◆ ASSIGNMENT ◆
In the data below, find every line with the word "nghĩa" and copy it out.

++++++++

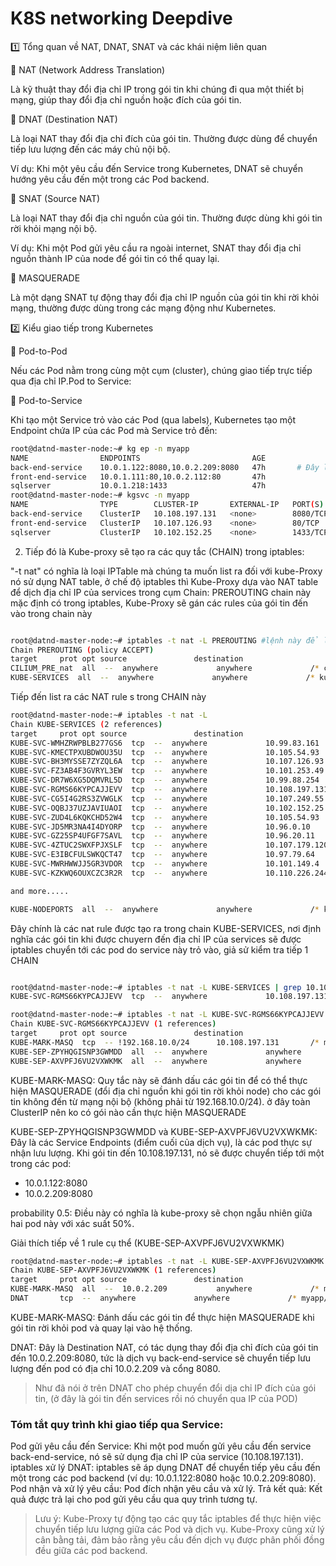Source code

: # K8S networking Deepdive


1️⃣ Tổng quan về NAT, DNAT, SNAT và các khái niệm liên quan

🔹 NAT (Network Address Translation)

Là kỹ thuật thay đổi địa chỉ IP trong gói tin khi chúng đi qua một thiết bị mạng, giúp thay đổi địa chỉ nguồn hoặc đích của gói tin.

🔹 DNAT (Destination NAT)

Là loại NAT thay đổi địa chỉ đích của gói tin. Thường được dùng để chuyển tiếp lưu lượng đến các máy chủ nội bộ.

Ví dụ: Khi một yêu cầu đến Service trong Kubernetes, DNAT sẽ chuyển hướng yêu cầu đến một trong các Pod backend.

🔹 SNAT (Source NAT)

Là loại NAT thay đổi địa chỉ nguồn của gói tin. Thường được dùng khi gói tin rời khỏi mạng nội bộ.

Ví dụ: Khi một Pod gửi yêu cầu ra ngoài internet, SNAT thay đổi địa chỉ nguồn thành IP của node để gói tin có thể quay lại.

🔹 MASQUERADE

Là một dạng SNAT tự động thay đổi địa chỉ IP nguồn của gói tin khi rời khỏi mạng, thường được dùng trong các mạng động như Kubernetes.

2️⃣ Kiểu giao tiếp trong Kubernetes

🔹 Pod-to-Pod

Nếu các Pod nằm trong cùng một cụm (cluster), chúng giao tiếp trực tiếp qua địa chỉ IP.Pod to Service: 

🔹 Pod-to-Service

Khi tạo một Service trỏ vào các Pod (qua labels), Kubernetes tạo một Endpoint chứa IP của các Pod mà Service trỏ đến:

```bash
root@datnd-master-node:~# kg ep -n myapp
NAME                ENDPOINTS                         AGE
back-end-service    10.0.1.122:8080,10.0.2.209:8080   47h       # Đây là địa chỉ IP của các POD, tên của endpoints sẽ giống tên service
front-end-service   10.0.1.111:80,10.0.2.112:80       47h
sqlserver           10.0.1.218:1433                   47h
root@datnd-master-node:~# kgsvc -n myapp
NAME                TYPE        CLUSTER-IP       EXTERNAL-IP   PORT(S)    AGE
back-end-service    ClusterIP   10.108.197.131   <none>        8080/TCP   47h
front-end-service   ClusterIP   10.107.126.93    <none>        80/TCP     47h
sqlserver           ClusterIP   10.102.152.25    <none>        1433/TCP   47h

```
2. Tiếp đó là Kube-proxy sẽ tạo ra các quy tắc (CHAIN) trong iptables:

"-t nat" có nghĩa là loại IPTable mà chúng ta muốn list ra đối với kube-Proxy nó sử dụng NAT table, ở chế độ iptables thì Kube-Proxy dựa
vào NAT table để dịch địa chỉ IP của services trong cụm
Chain: PREROUTING chain này mặc định có trong iptables, Kube-Proxy sẽ gán các rules của gói tin đến vào trong chain này

```bash

root@datnd-master-node:~# iptables -t nat -L PREROUTING #lệnh này để list ra các nat rule khi có gói tin đến
Chain PREROUTING (policy ACCEPT)
target     prot opt source               destination         
CILIUM_PRE_nat  all  --  anywhere             anywhere             /* cilium-feeder: CILIUM_PRE_nat */
KUBE-SERVICES  all  --  anywhere             anywhere             /* kubernetes service portals */

```

Tiếp đến list ra các NAT rule s trong CHAIN này


```bash
root@datnd-master-node:~# iptables -t nat -L 
Chain KUBE-SERVICES (2 references)
target     prot opt source               destination         
KUBE-SVC-WMHZRWPBLB277GS6  tcp  --  anywhere             10.99.83.161         /* argocd/argocd-repo-server:metrics cluster IP */
KUBE-SVC-KMECTPXUBDWOU35U  tcp  --  anywhere             10.105.54.93         /* cert-manager/cert-manager-webhook:metrics cluster IP */
KUBE-SVC-BH3MYSSE7ZYZQL6A  tcp  --  anywhere             10.107.126.93        /* myapp/front-end-service cluster IP */
KUBE-SVC-FZ3AB4F3GVRYL3EW  tcp  --  anywhere             10.101.253.49        /* monitoring/prometheus-grafana-stack-k-alertmanager:http-web cluster IP */
KUBE-SVC-DR7W6XG5DQMVRL5D  tcp  --  anywhere             10.99.88.254         /* monitoring/prometheus-grafana-stack-k-prometheus:http-web cluster IP */
KUBE-SVC-RGMS66KYPCAJJEVV  tcp  --  anywhere             10.108.197.131       /* myapp/back-end-service cluster IP */
KUBE-SVC-CG5I4G2RS3ZVWGLK  tcp  --  anywhere             10.107.249.55        /* ingress-nginx/ingress-nginx-controller:http cluster IP */
KUBE-SVC-OQBJ37UZJAVIUAOI  tcp  --  anywhere             10.102.152.25        /* myapp/sqlserver cluster IP */
KUBE-SVC-ZUD4L6KQKCHD52W4  tcp  --  anywhere             10.105.54.93         /* cert-manager/cert-manager-webhook:https cluster IP */
KUBE-SVC-JD5MR3NA4I4DYORP  tcp  --  anywhere             10.96.0.10           /* kube-system/kube-dns:metrics cluster IP */
KUBE-SVC-GZ25SP4UFGF7SAVL  tcp  --  anywhere             10.96.20.11          /* metallb-system/metallb-webhook-service cluster IP */
KUBE-SVC-4ZTUC2SWXFPJXSLF  tcp  --  anywhere             10.107.179.120       /* monitoring/prometheus-grafana-stack-k-operator:https cluster IP */
KUBE-SVC-E3IBCFULSWKQCT47  tcp  --  anywhere             10.97.79.64          /* cert-manager/cert-manager:tcp-prometheus-servicemonitor cluster IP */
KUBE-SVC-MWRHWWJJ5GR3VDOR  tcp  --  anywhere             10.101.149.4         /* argocd/argocd-applicationset-controller:webhook cluster IP */
KUBE-SVC-KZKWQ6OUXCZC3R2R  tcp  --  anywhere             10.110.226.244       /* argocd/argocd-notifications-controller-metrics:metrics cluster IP */

and more.....

KUBE-NODEPORTS  all  --  anywhere             anywhere             /* kubernetes service nodeports; NOTE: this must be the last rule in this chain */ ADDRTYPE match dst-type LOCAL
```

Đây chính là các nat rule được tạo ra trong chain  KUBE-SERVICES, nơi định nghĩa các gói tin khi được chuyern đến địa chỉ 
IP của services sẽ được iptables chuyển tới các pod do service này trỏ vào, giả sử kiểm tra tiếp 1 CHAIN

```bash

root@datnd-master-node:~# iptables -t nat -L KUBE-SERVICES | grep 10.108.197.131
KUBE-SVC-RGMS66KYPCAJJEVV  tcp  --  anywhere             10.108.197.131       /* myapp/back-end-service cluster IP */

root@datnd-master-node:~# iptables -t nat -L KUBE-SVC-RGMS66KYPCAJJEVV
Chain KUBE-SVC-RGMS66KYPCAJJEVV (1 references)
target     prot opt source               destination         
KUBE-MARK-MASQ  tcp  -- !192.168.10.0/24      10.108.197.131       /* myapp/back-end-service cluster IP */
KUBE-SEP-ZPYHQGISNP3GWMDD  all  --  anywhere             anywhere             /* myapp/back-end-service -> 10.0.1.122:8080 */ statistic mode random probability 0.50000000000
KUBE-SEP-AXVPFJ6VU2VXWKMK  all  --  anywhere             anywhere             /* myapp/back-end-service -> 10.0.2.209:8080 */


```

KUBE-MARK-MASQ: Quy tắc này sẽ đánh dấu các gói tin để có thể thực hiện MASQUERADE (đổi địa chỉ nguồn khi gói tin rời khỏi node) cho các gói tin không đến từ mạng nội bộ (không phải từ 192.168.10.0/24). ở đây toàn ClusterIP nên ko có gói nào cần thực hiện MASQUERADE

KUBE-SEP-ZPYHQGISNP3GWMDD và KUBE-SEP-AXVPFJ6VU2VXWKMK: Đây là các Service Endpoints (điểm cuối của dịch vụ), là các pod thực sự nhận lưu lượng. Khi gói tin đến 10.108.197.131, nó sẽ được chuyển tiếp tới một trong các pod:


- 10.0.1.122:8080 
- 10.0.2.209:8080

probability 0.5: Điều này có nghĩa là kube-proxy sẽ chọn ngẫu nhiên giữa hai pod này với xác suất 50%.

Giải thích tiếp về 1 rule cụ thể (KUBE-SEP-AXVPFJ6VU2VXWKMK)

```bash
root@datnd-master-node:~# iptables -t nat -L KUBE-SEP-AXVPFJ6VU2VXWKMK
Chain KUBE-SEP-AXVPFJ6VU2VXWKMK (1 references)
target     prot opt source               destination         
KUBE-MARK-MASQ  all  --  10.0.2.209           anywhere             /* myapp/back-end-service */
DNAT       tcp  --  anywhere             anywhere             /* myapp/back-end-service */ tcp to:10.0.2.209:8080

```

KUBE-MARK-MASQ: Đánh dấu các gói tin để thực hiện MASQUERADE khi gói tin rời khỏi pod và quay lại vào hệ thống.

DNAT: Đây là Destination NAT, có tác dụng thay đổi địa chỉ đích của gói tin đến 10.0.2.209:8080, tức là dịch vụ back-end-service sẽ chuyển tiếp lưu lượng đến pod có địa chỉ 10.0.2.209 và cổng 8080.

> Như đã nói ở trên DNAT cho phép chuyển đổi dịa chỉ IP đích của gói tin, (ở đây là gói tin đến services rồi nó chuyển qua IP của POD)






### Tóm tắt quy trình khi giao tiếp qua Service:
Pod gửi yêu cầu đến Service: Khi một pod muốn gửi yêu cầu đến service back-end-service, nó sẽ sử dụng địa chỉ IP của service (10.108.197.131).
iptables xử lý DNAT: iptables sẽ áp dụng DNAT để chuyển tiếp yêu cầu đến một trong các pod backend (ví dụ: 10.0.1.122:8080 hoặc 10.0.2.209:8080).
Pod nhận và xử lý yêu cầu: Pod đích nhận yêu cầu và xử lý.
Trả kết quả: Kết quả được trả lại cho pod gửi yêu cầu qua quy trình tương tự.


> Lưu ý:
Kube-Proxy tự động tạo các quy tắc iptables để thực hiện việc chuyển tiếp lưu lượng giữa các Pod và dịch vụ.
Kube-Proxy cũng xử lý cân bằng tải, đảm bảo rằng yêu cầu đến dịch vụ được phân phối đồng đều giữa các pod backend.

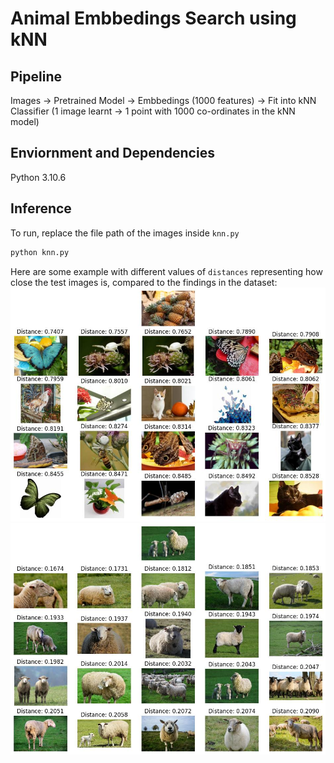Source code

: # Animal Embbedings Search using kNN

## Pipeline
Images -> Pretrained Model -> Embbedings (1000 features) -> Fit into kNN Classifier (1 image learnt -> 1 point with 1000 co-ordinates in the kNN model)

## Enviornment and Dependencies
Python 3.10.6

## Inference
To run, replace the file path of the images inside `knn.py`
```bash
python knn.py
```
Here are some example with different values of `distances` representing how close the test images is, compared to the findings in the dataset:
![Infer1](assets/infer1.jpg "infer1")
![Infer1](assets/infer2.jpg "infer1")
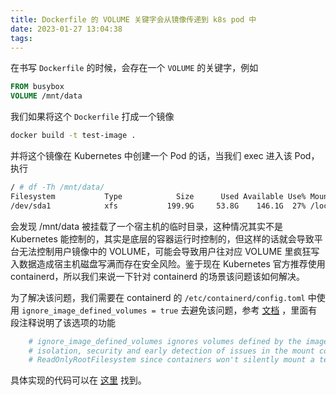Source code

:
 ```yaml
---
title: Dockerfile 的 VOLUME 关键字会从镜像传递到 k8s pod 中
date: 2023-01-27 13:04:38
tags:
---
```


在书写 `Dockerfile` 的时候，会存在一个 `VOLUME` 的关键字，例如

```dockerfile
FROM busybox
VOLUME /mnt/data
```

我们如果将这个 `Dockerfile` 打成一个镜像

```bash
docker build -t test-image .
```

并将这个镜像在 Kubernetes 中创建一个 Pod 的话，当我们 exec 进入该 Pod，执行

```bash
/ # df -Th /mnt/data/
Filesystem           Type            Size      Used Available Use% Mounted on
/dev/sda1            xfs           199.9G     53.8G    146.1G  27% /local-rootfs
```

会发现 /mnt/data 被挂载了一个宿主机的临时目录，这种情况其实不是 Kubernetes 能控制的，其实是底层的容器运行时控制的，但这样的话就会导致平台无法控制用户镜像中的 VOLUME，可能会导致用户往对应 VOLUME 里疯狂写入数据造成宿主机磁盘写满而存在安全风险。鉴于现在 Kubernetes 官方推荐使用 containerd，所以我们来说一下针对 containerd 的场景该问题该如何解决。

为了解决该问题，我们需要在 containerd 的 `/etc/containerd/config.toml` 中使用 `ignore_image_defined_volumes = true` 去避免该问题，参考 [文档](https://github.com/kinvolk/containerd-cri/blob/master/docs/config.md) ，里面有段注释说明了该选项的功能

```toml
    # ignore_image_defined_volumes ignores volumes defined by the image. Useful for better resource
    # isolation, security and early detection of issues in the mount configuration when using
    # ReadOnlyRootFilesystem since containers won't silently mount a temporary volume.
```

具体实现的代码可以在 [这里](https://github.com/containerd/containerd/blob/v1.5.10/pkg/cri/server/container_create.go#L142) 找到。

++++++++

◆ YOUR SOLUTION ◆
"-t nat" có nghĩa là loại IPTable mà chúng ta muốn list ra đối với kube-Proxy nó sử dụng NAT table, ở chế độ iptables thì Kube-Proxy dựa
Đây chính là các nat rule được tạo ra trong chain  KUBE-SERVICES, nơi định nghĩa các gói tin khi được chuyern đến địa chỉ 
probability 0.5: Điều này có nghĩa là kube-proxy sẽ chọn ngẫu nhiên giữa hai pod này với xác suất 50%.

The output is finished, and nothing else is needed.